Powell Blvd. Veterinary Clinic and Dental Center

Location: Portland, Ore.

Founded: 1929

Current owner: Dr. Gregory W. Lathrop

"I SUSPECT THAT since your (February 2008) article, you have heard from a few practitioners who have older practices than Dr. Metroka's. That's really neat. All are probably very proud of their history," Lathrop writes in an e-mail.

"I happen to have an older practice by three years. The building I occupy was built in 1929 on the edge of Portland by Dr. R. H. Kreutzer, a graduate of the now-defunct Chicago Veterinary College. It has been a veterinary clinic continuously since.
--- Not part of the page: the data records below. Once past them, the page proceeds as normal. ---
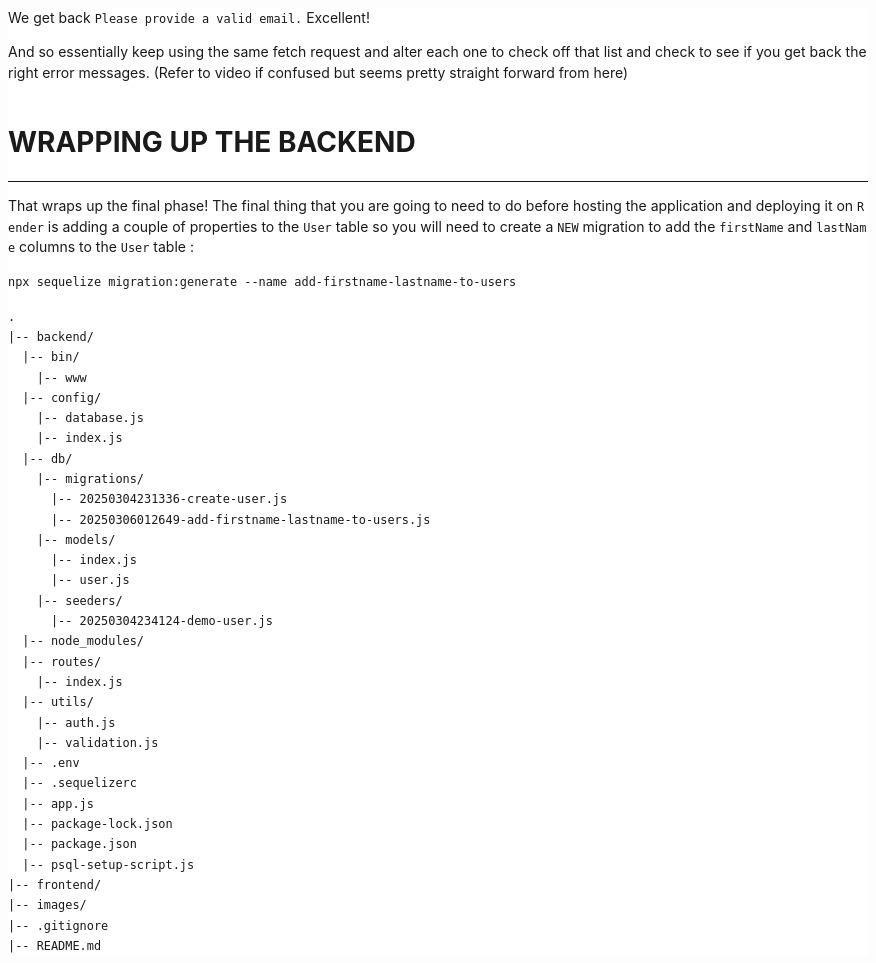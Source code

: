 We get back `Please provide a valid email.` Excellent!

And so essentially keep using the same fetch request and alter each one to check off that list and check to see if you get back the right error messages. (Refer to video if confused but seems pretty straight forward from here)

# WRAPPING UP THE BACKEND 
--------------------------------------------------------------------------------------------------------

That wraps up the final phase! The final thing that you are going to need to do before hosting the application and deploying it on `Render` is adding a couple of properties to the `User` table so you will need to create a `NEW` migration to add the `firstName` and `lastName` columns to the `User` table : 

```plaintext
npx sequelize migration:generate --name add-firstname-lastname-to-users
```

```plaintext
.
|-- backend/
  |-- bin/
    |-- www
  |-- config/
    |-- database.js
    |-- index.js 
  |-- db/
    |-- migrations/
      |-- 20250304231336-create-user.js
      |-- 20250306012649-add-firstname-lastname-to-users.js
    |-- models/
      |-- index.js
      |-- user.js
    |-- seeders/
      |-- 20250304234124-demo-user.js
  |-- node_modules/
  |-- routes/
    |-- index.js
  |-- utils/
    |-- auth.js
    |-- validation.js
  |-- .env
  |-- .sequelizerc
  |-- app.js
  |-- package-lock.json
  |-- package.json
  |-- psql-setup-script.js
|-- frontend/
|-- images/
|-- .gitignore
|-- README.md 
```
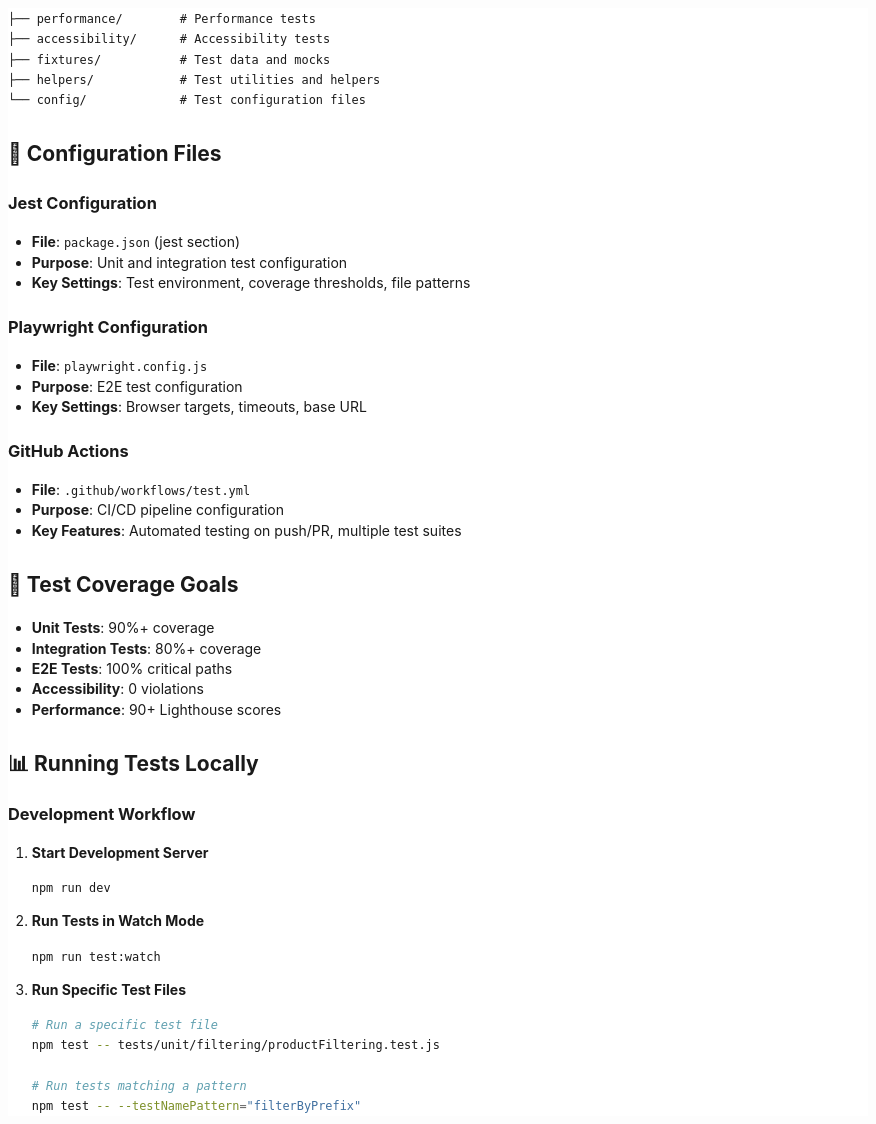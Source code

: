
 ```
├── performance/        # Performance tests
├── accessibility/      # Accessibility tests
├── fixtures/           # Test data and mocks
├── helpers/            # Test utilities and helpers
└── config/             # Test configuration files
```

## 🔧 Configuration Files

### Jest Configuration
- **File**: `package.json` (jest section)
- **Purpose**: Unit and integration test configuration
- **Key Settings**: Test environment, coverage thresholds, file patterns

### Playwright Configuration
- **File**: `playwright.config.js`
- **Purpose**: E2E test configuration
- **Key Settings**: Browser targets, timeouts, base URL

### GitHub Actions
- **File**: `.github/workflows/test.yml`
- **Purpose**: CI/CD pipeline configuration
- **Key Features**: Automated testing on push/PR, multiple test suites

## 🎯 Test Coverage Goals

- **Unit Tests**: 90%+ coverage
- **Integration Tests**: 80%+ coverage
- **E2E Tests**: 100% critical paths
- **Accessibility**: 0 violations
- **Performance**: 90+ Lighthouse scores

## 📊 Running Tests Locally

### Development Workflow

1. **Start Development Server**
   ```bash
   npm run dev
   ```

2. **Run Tests in Watch Mode**
   ```bash
   npm run test:watch
   ```

3. **Run Specific Test Files**
   ```bash
   # Run a specific test file
   npm test -- tests/unit/filtering/productFiltering.test.js
   
   # Run tests matching a pattern
   npm test -- --testNamePattern="filterByPrefix"
   ```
I have a copy of some of the original building permits issued by the City of Portland."

Kreutzer named his practice Canine Clinic and Hospital, Lathrop says. "I found an old piece of business letterhead that listed the phone number as Belmont 6-1834. The 'B' is the number 2 and the 'e' is the number 3, so the phone number has never changed. He was one of the first small-animal-only practitioners in the state. He never had more than one employee, I am told, and only answered the doorbell if he felt like it; the clinic was also his home."

In 1953, Kreutzer sold the practice to Dr. Robert Rennick, who operated it until Lathrop bought it in 1984.

"During his (Rennick's) tenure, absolutely nothing was changed, except that he started seeing some feline patients," Lathrop says. "Interestingly, I just had lunch with Bob last week and he is still playing golf (at age 85) three times a week, weather permitting."

Shortly after buying the practice, Lathrop says he remodeled the "living room," turning it into a second exam room and a pharmacy, and changed the name to Powell Blvd. Veterinary Clinic and Dental Center.

"Then in 1996 I remodeled the interior and traded the boarding space for two additional exam rooms. The clinic is still 2,700 square feet, with a 1,200-square-foot basement that we use for storage. Now we are a four-doctor practice, with 15 support staff. We still see 98 percent dogs and cats, but also other small animals," Lathrop says.